How It Works¶

What is ONNX?¶

ONNX (Open Neural Network Exchange) is an open standard for representing machine learning models. A model trained in any framework — PyTorch, TensorFlow, JAX — can be exported to a single .onnx file that captures the model's architecture and weights in a framework-independent format.

ONNX Runtime is a high-performance engine that runs these .onnx files.
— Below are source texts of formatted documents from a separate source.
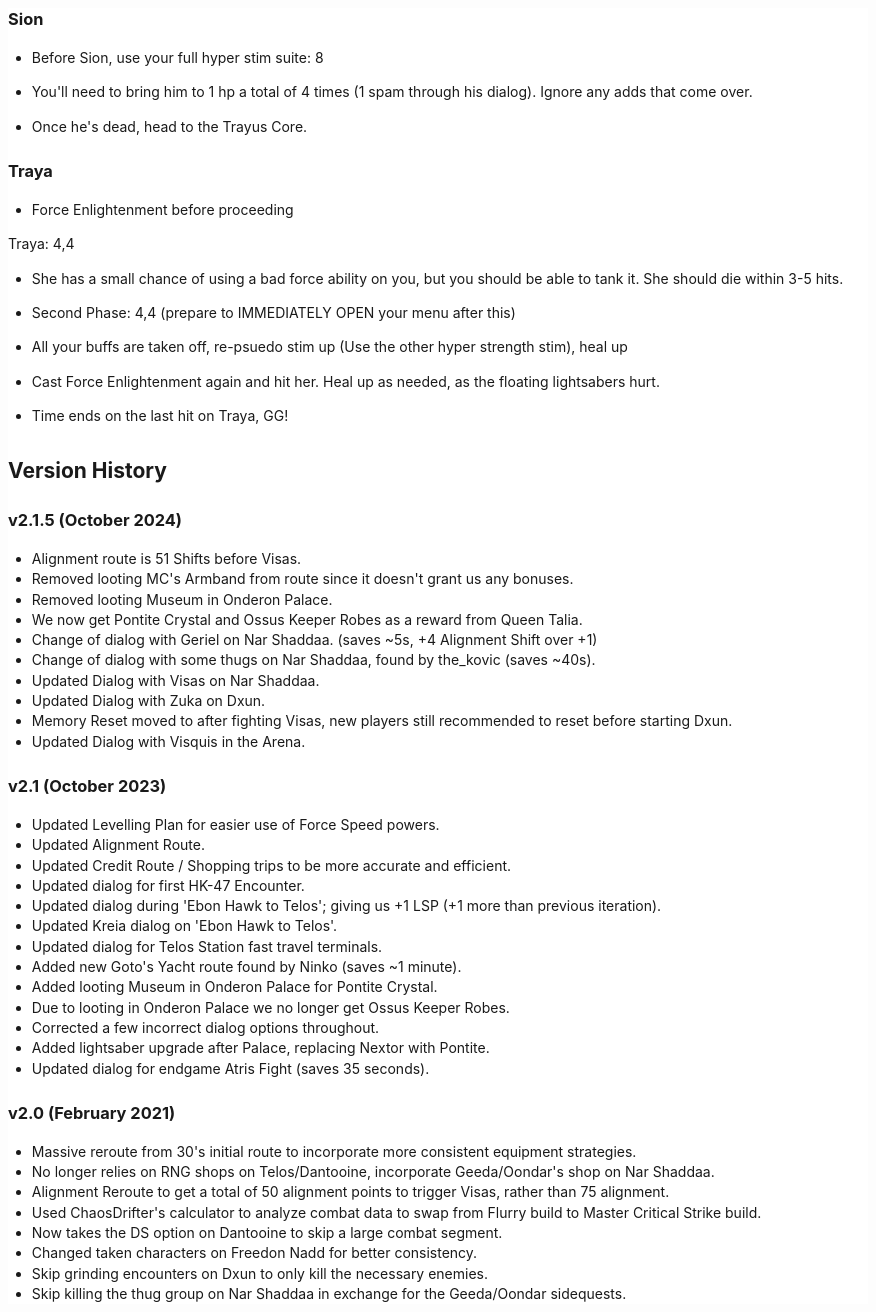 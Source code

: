 ### Sion
- Before Sion, use your full hyper stim suite: 8
- You'll need to bring him to 1 hp a total of 4 times (1 spam through his dialog).  Ignore any adds that come over.

- Once he's dead, head to the Trayus Core.

### Traya 
- Force Enlightenment before proceeding

Traya: 4,4
- She has a small chance of using a bad force ability on you, but you should be able to tank it.  She should die within 3-5 hits.

- Second Phase: 4,4 (prepare to IMMEDIATELY OPEN your menu after this)
- All your buffs are taken off, re-psuedo stim up (Use the other hyper strength stim), heal up
- Cast Force Enlightenment again and hit her.  Heal up as needed, as the floating lightsabers hurt.

- Time ends on the last hit on Traya, GG!

## Version History

### v2.1.5 (October 2024) 
- Alignment route is 51 Shifts before Visas.
- Removed looting MC's Armband from route since it doesn't grant us any bonuses.
- Removed looting Museum in Onderon Palace.
- We now get Pontite Crystal and Ossus Keeper Robes as a reward from Queen Talia.
- Change of dialog with Geriel on Nar Shaddaa. (saves ~5s, +4 Alignment Shift over +1)
- Change of dialog with some thugs on Nar Shaddaa, found by the_kovic (saves ~40s).
- Updated Dialog with Visas on Nar Shaddaa.
- Updated Dialog with Zuka on Dxun.
- Memory Reset moved to after fighting Visas, new players still recommended to reset before starting Dxun.
- Updated Dialog with Visquis in the Arena.

### v2.1 (October 2023)
- Updated Levelling Plan for easier use of Force Speed powers.
- Updated Alignment Route.
- Updated Credit Route / Shopping trips to be more accurate and efficient.
- Updated dialog for first HK-47 Encounter.
- Updated dialog during 'Ebon Hawk to Telos'; giving us +1 LSP (+1 more than previous iteration).
- Updated Kreia dialog on 'Ebon Hawk to Telos'.
- Updated dialog for Telos Station fast travel terminals.
- Added new Goto's Yacht route found by Ninko (saves ~1 minute).
- Added looting Museum in Onderon Palace for Pontite Crystal.
- Due to looting in Onderon Palace we no longer get Ossus Keeper Robes.
- Corrected a few incorrect dialog options throughout.
- Added lightsaber upgrade after Palace, replacing Nextor with Pontite.
- Updated dialog for endgame Atris Fight (saves 35 seconds).

### v2.0 (February 2021)
- Massive reroute from 30's initial route to incorporate more consistent equipment strategies.  
- No longer relies on RNG shops on Telos/Dantooine, incorporate Geeda/Oondar's shop on Nar Shaddaa.
- Alignment Reroute to get a total of 50 alignment points to trigger Visas, rather than 75 alignment.
- Used ChaosDrifter's calculator to analyze combat data to swap from Flurry build to Master Critical Strike build.
- Now takes the DS option on Dantooine to skip a large combat segment.
- Changed taken characters on Freedon Nadd for better consistency.
- Skip grinding encounters on Dxun to only kill the necessary enemies.
- Skip killing the thug group on Nar Shaddaa in exchange for the Geeda/Oondar sidequests.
It provides hardware acceleration (CPU, GPU, CoreML, CUDA) and has native bindings for many languages, including Java.

inference4j builds on top of the ONNX Runtime Java API, adding preprocessing, postprocessing, and model management so you don't have to work with tensors directly.

Useful links:

The three-stage pipeline¶

Almost every inference task follows the same pattern:

flowchart LR
    Input["Java Object<br>String, BufferedImage, Path"]

    subgraph inference4j["inference4j wrapper"]
        Pre["Preprocess"]
        Infer["Infer"]
        Post["Postprocess"]
        Pre --> Infer --> Post
    end

    Output["Java Object<br>List of Classification, Transcription, ..."]

    Input --> Pre
    Post --> Output

1. Preprocess¶

Converts Java objects into tensors — the multi-dimensional arrays that models consume.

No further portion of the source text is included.